The resulting analyses presented here position dimensionless values and equations as the center of attention. Particular interest has been given to hydraulic efficiency of the devices. Head and flow coefficients, pump resistance, and pump sensitivity have all been explored. Although these are routine concepts within the development of rotodynamic pumps, we show that added data can be collected and calculated by using an open-loop flow system. However, our results should be interpreted with several caveats.
First, the flow characteristics and physiological similarities for a mechanical pump, axial or centrifugal, when connected in parallel with a pulsating pump, such as the device configuration when implanted, is not evaluated here. Evaluation of pump performance under pulsating preload and afterload conditions could be highly beneficial when comparing devices with one another and with the native heart and is recommended for future work. Second, this study examines the flow characteristics of different VADs under continuous-flow conditions. Standard design practices for fluid-pumping systems have been set up for constant-flow relationships and do not consider pulsatile conditions.1,2 The difference in BEP flow regimes among devices can be explained by the need to operate the device under a wide range of preloads and afterloads because the intended use in parallel with a human heart is not only for an individual human system but also across a diverse array of the potential human population.
Third, fluid viscosity is directly related to fluid temperature. Although fluid viscosity and temperature were maintained in both upper and lower reservoirs, it was not possible to do so at all points in the circulation loop instantaneously. Thus, it is possible that the temperature and viscosity varied slightly at local points during device operation. Fourth, only four devices are evaluated here, which may not be sufficient to develop conclusions between axial- and centrifugal-flow pumps, generally. Finally, hemocompatibility assessment is not carried out here. Damage to cellular structures within the transported fluid and the tradeoffs that it may impart to hydraulic efficiency are other concerns that VAD design should consider. Only global performance of each device is assessed without consideration to local phenomenon such as backflow, turbulence, flow-path design, surge, and auto-oscillation.

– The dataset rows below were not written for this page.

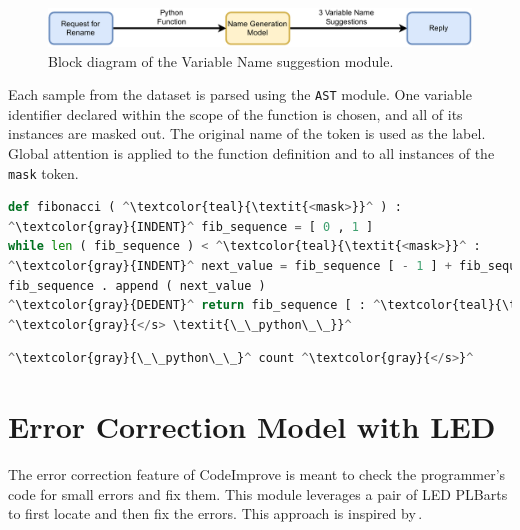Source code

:     \begin{figure}[H]
      \centering
      \includegraphics[width=1\textwidth]{obrazky-figures/name generation.pdf}
       \caption{Block diagram of the Variable Name suggestion module.}
      \label{fig:rename-led}
    \end{figure}
    
        Each sample from the dataset is parsed using the \texttt{AST} module. One variable identifier declared within the scope of the function is chosen, and all of its instances are masked out. The original name of the token is used as the label. Global attention is applied to the function definition and to all instances of the \texttt{mask} token.

        \medskip
        \begin{minipage}{.45\textwidth}
            \begin{lstlisting}[language=Python, caption={Example of code in listing \ref{lst:comment} formatted as an input for variable name generation, predicting a new name for \texttt{n}. Italics denote global attention.}]
def fibonacci ( ^\textcolor{teal}{\textit{<mask>}}^ ) :
^\textcolor{gray}{INDENT}^ fib_sequence = [ 0 , 1 ]
while len ( fib_sequence ) < ^\textcolor{teal}{\textit{<mask>}}^ : 
^\textcolor{gray}{INDENT}^ next_value = fib_sequence [ - 1 ] + fib_sequence [ - 2 ]
fib_sequence . append ( next_value )
^\textcolor{gray}{DEDENT}^ return fib_sequence [ : ^\textcolor{teal}{\textit{<mask>}}^ ]
^\textcolor{gray}{</s> \textit{\_\_python\_\_}}^
            \end{lstlisting}

        \end{minipage}
        \hfill
        \begin{minipage}{.45\textwidth}
            \begin{lstlisting}[language=Python, caption={Code in listing \ref{lst:comment} formatted as a label.}]
^\textcolor{gray}{\_\_python\_\_}^ count ^\textcolor{gray}{</s>}^
            \end{lstlisting}
        \end{minipage}
        
    \section{Error Correction Model with LED}
        The error correction feature of CodeImprove is meant to check the programmer's code for small errors and fix them. This module leverages a pair of LED PLBarts to first locate and then fix the errors. This approach is inspired by\,\cite{mashhadi2021applying}.
        
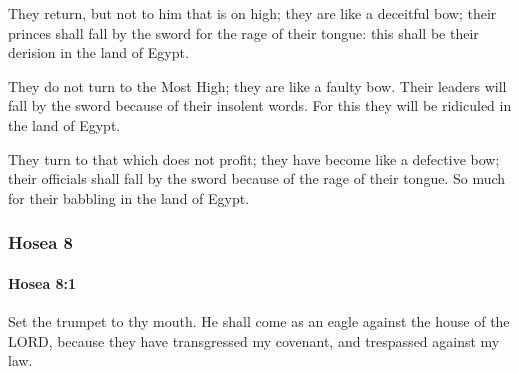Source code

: 			\begin{versebox}
					\item[BHS] 
					\item[LXX] 
					\item[ASV] They return, but not to him that is on high; they are like a deceitful bow; their princes shall fall by the sword for the rage of their tongue: this shall be their derision in the land of Egypt.
					\item[NIV] They do not turn to the Most High; they are like a faulty bow. Their leaders will fall by the sword because of their insolent words. For this they will be ridiculed in the land of Egypt.
					\item[NRSV] They turn to that which does not profit; they have become like a defective bow; their officials shall fall by the sword because of the rage of their tongue. So much for their babbling in the land of Egypt.
			\end{versebox}
	\subsubsection{Hosea 8} %
		\label{HOSEA-8}

		\paragraph{Hosea 8:1} %
			\label{HOSEA-8-1}

			Set the trumpet to thy mouth. He shall come as an eagle against the house of the LORD, because they have transgressed my covenant, and trespassed against my law.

The open-loop flow system was successfully able to generate pump pressure differential at levels equal to or less than zero, thus providing more data to formulate clinically relevant assessment of pump function. On the basis of the pumps investigated here, the centrifugal-flow devices exhibit greater efficiency than the axial, which agrees with the work of Smith et al.9 Further, the centrifugal-flow VADs demonstrate lower resistance, which implies greater sensitivity, than the axial-flow designs for low flow rates. Hemocompatibility, durability, and other factors must be considered when drawing conclusions regarding which device is most optimal in the human cardiovascular system. It is hoped that blood pump developers, clinicians, and others will use open-loop systems in future analyses for an increased understanding of pump performance under a wide range of conditions and also that future comparisons and data collection will be carried out under uniform operating conditions.